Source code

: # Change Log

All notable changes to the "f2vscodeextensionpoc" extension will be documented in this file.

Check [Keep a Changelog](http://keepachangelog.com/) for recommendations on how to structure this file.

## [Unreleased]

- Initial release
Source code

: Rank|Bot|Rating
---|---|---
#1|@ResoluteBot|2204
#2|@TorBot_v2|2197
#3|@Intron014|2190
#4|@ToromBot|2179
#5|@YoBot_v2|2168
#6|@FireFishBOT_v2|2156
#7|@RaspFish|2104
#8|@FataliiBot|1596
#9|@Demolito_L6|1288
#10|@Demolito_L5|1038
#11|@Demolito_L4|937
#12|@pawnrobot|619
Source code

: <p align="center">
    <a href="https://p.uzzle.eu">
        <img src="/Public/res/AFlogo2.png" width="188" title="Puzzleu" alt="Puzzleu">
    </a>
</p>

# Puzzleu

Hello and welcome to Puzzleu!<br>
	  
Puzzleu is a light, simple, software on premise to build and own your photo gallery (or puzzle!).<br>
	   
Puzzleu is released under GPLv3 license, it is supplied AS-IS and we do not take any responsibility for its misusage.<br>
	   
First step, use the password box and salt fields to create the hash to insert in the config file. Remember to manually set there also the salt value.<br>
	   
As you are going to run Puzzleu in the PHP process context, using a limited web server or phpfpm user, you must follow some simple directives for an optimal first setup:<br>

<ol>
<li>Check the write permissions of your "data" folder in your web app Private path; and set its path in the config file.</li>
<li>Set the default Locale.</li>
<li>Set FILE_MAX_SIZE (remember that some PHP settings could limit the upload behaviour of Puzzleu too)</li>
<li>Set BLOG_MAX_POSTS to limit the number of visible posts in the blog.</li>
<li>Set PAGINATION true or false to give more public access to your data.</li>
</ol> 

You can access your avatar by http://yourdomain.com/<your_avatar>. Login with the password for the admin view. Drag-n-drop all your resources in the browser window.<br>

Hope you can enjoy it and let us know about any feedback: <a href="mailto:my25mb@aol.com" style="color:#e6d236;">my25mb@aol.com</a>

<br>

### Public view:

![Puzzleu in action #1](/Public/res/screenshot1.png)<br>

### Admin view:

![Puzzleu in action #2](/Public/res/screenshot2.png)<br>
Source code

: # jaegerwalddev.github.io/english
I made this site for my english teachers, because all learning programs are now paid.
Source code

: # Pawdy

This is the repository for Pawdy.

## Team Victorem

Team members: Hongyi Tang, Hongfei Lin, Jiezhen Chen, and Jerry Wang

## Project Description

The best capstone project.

+ + + + + + +

▸ **What the task asks**:
Where the string "data" appears in a line of the listing, copy that line.

▸ **Task output**:
<li>Check the write permissions of your "data" folder in your web app Private path; and set its path in the config file.</li>
<li>Set PAGINATION true or false to give more public access to your data.</li>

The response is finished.